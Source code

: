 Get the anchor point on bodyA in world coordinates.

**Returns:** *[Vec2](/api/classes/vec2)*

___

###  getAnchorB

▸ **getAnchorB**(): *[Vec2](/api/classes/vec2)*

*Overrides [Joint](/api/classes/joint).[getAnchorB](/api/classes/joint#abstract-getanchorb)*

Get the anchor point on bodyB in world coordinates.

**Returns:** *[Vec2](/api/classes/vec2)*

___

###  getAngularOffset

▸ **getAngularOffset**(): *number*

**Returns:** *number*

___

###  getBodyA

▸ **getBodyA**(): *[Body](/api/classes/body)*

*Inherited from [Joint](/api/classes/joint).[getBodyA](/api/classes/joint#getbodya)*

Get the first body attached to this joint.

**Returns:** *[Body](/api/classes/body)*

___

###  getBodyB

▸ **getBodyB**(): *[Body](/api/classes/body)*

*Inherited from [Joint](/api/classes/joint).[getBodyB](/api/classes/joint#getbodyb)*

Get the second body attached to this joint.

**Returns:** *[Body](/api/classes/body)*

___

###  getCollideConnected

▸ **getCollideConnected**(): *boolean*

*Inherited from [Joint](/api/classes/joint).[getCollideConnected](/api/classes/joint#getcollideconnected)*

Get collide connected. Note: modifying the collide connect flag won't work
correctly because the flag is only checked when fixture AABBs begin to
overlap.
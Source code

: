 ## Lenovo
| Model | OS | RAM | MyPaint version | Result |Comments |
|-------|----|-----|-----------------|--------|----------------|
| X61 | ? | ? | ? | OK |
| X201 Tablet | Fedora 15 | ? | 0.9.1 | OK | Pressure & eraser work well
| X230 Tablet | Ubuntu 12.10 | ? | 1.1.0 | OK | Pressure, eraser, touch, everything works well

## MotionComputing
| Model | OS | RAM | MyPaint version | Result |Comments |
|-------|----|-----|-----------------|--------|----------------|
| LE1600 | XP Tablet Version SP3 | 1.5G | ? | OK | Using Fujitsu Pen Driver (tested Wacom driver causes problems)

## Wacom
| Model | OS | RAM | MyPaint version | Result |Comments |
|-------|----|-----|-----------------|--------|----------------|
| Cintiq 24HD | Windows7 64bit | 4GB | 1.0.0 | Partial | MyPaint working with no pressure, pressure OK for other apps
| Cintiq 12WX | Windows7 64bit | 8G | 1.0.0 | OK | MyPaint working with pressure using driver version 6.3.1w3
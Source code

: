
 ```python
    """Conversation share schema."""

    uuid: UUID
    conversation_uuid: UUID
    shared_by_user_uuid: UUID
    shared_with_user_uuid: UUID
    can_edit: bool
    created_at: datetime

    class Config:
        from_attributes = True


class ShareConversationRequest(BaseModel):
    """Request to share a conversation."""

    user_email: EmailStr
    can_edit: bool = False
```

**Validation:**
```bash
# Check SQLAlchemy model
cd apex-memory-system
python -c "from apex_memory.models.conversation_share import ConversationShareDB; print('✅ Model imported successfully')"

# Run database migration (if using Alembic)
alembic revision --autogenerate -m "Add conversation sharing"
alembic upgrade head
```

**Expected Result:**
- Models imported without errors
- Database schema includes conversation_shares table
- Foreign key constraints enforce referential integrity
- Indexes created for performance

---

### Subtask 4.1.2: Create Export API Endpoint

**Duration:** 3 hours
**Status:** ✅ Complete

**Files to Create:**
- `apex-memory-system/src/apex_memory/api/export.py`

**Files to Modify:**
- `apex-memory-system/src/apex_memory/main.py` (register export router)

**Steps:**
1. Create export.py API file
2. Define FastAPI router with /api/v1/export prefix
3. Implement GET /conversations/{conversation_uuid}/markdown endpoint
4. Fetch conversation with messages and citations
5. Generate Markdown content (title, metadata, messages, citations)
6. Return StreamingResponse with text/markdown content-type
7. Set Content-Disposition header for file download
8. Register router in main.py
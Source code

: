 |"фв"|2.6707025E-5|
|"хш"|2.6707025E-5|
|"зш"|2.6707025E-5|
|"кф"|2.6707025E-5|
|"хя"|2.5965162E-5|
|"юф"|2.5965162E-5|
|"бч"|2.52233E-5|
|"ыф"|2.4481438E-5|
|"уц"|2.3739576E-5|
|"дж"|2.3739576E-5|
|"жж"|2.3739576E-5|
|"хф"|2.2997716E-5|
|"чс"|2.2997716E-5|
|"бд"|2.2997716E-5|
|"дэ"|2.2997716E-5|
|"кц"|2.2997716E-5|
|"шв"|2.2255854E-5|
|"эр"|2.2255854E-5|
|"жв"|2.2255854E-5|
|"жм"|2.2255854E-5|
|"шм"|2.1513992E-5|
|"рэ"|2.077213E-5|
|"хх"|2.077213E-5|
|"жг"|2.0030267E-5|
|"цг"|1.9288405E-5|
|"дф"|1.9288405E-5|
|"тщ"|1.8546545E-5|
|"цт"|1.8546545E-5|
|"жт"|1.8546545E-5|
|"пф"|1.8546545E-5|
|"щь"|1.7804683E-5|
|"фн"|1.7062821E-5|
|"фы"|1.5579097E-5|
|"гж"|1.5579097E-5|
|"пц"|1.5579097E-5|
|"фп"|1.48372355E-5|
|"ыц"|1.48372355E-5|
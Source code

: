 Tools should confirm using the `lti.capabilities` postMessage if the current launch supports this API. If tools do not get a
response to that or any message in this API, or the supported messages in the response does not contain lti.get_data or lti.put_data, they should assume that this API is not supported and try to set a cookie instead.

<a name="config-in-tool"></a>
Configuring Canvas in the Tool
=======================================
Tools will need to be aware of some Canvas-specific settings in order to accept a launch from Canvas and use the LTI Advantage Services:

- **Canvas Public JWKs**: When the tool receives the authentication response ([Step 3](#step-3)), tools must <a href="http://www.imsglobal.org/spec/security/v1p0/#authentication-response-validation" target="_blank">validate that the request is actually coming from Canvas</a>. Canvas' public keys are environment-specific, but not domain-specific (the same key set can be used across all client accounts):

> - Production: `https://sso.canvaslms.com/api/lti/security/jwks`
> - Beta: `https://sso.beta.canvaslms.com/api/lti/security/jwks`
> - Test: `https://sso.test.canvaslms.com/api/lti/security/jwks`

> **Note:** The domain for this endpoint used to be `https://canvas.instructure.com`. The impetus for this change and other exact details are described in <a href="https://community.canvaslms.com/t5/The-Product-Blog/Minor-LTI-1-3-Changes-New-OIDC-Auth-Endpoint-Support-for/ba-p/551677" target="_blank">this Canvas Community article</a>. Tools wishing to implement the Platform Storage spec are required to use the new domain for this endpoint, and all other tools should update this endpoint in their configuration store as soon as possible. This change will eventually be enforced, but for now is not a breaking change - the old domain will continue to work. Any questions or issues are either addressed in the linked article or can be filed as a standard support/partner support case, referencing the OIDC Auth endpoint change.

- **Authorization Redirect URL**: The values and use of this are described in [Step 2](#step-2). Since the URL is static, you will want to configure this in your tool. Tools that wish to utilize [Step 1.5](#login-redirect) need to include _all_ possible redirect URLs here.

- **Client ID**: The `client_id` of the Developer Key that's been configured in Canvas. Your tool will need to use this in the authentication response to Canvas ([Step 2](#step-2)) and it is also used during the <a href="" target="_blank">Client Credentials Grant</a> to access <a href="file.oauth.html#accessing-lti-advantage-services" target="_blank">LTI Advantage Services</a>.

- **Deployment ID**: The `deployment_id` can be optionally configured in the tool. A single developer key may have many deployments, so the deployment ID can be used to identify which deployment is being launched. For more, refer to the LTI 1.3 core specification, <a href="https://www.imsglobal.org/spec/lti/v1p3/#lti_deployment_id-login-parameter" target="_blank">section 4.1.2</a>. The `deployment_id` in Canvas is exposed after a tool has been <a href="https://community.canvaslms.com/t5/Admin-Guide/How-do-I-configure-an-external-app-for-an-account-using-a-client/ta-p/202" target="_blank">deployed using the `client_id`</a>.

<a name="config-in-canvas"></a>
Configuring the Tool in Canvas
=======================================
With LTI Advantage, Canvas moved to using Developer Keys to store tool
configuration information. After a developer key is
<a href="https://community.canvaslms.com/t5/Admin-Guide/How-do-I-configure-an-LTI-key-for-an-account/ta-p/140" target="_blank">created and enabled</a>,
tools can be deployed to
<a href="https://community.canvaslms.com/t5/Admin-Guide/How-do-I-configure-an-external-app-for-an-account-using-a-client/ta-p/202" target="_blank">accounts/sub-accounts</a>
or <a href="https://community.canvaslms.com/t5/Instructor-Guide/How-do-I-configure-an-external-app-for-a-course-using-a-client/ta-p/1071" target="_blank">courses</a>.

--------------------

> [WORK INSTRUCTION]: What you return should be the lines from the start of the data through the line with "Get collide connected.", quoted exactly and nothing more.

> [RESPONSE BELOW]:
Source code

: Get the anchor point on bodyA in world coordinates.

**Returns:** *[Vec2](/api/classes/vec2)*

___

###  getAnchorB

▸ **getAnchorB**(): *[Vec2](/api/classes/vec2)*

*Overrides [Joint](/api/classes/joint).[getAnchorB](/api/classes/joint#abstract-getanchorb)*

Get the anchor point on bodyB in world coordinates.

**Returns:** *[Vec2](/api/classes/vec2)*

___

###  getAngularOffset

▸ **getAngularOffset**(): *number*

**Returns:** *number*

___

###  getBodyA

▸ **getBodyA**(): *[Body](/api/classes/body)*

*Inherited from [Joint](/api/classes/joint).[getBodyA](/api/classes/joint#getbodya)*

Get the first body attached to this joint.

**Returns:** *[Body](/api/classes/body)*

___

###  getBodyB

▸ **getBodyB**(): *[Body](/api/classes/body)*

*Inherited from [Joint](/api/classes/joint).[getBodyB](/api/classes/joint#getbodyb)*

Get the second body attached to this joint.

**Returns:** *[Body](/api/classes/body)*

___

###  getCollideConnected

▸ **getCollideConnected**(): *boolean*

*Inherited from [Joint](/api/classes/joint).[getCollideConnected](/api/classes/joint#getcollideconnected)*

Get collide connected. Note: modifying the collide connect flag won't work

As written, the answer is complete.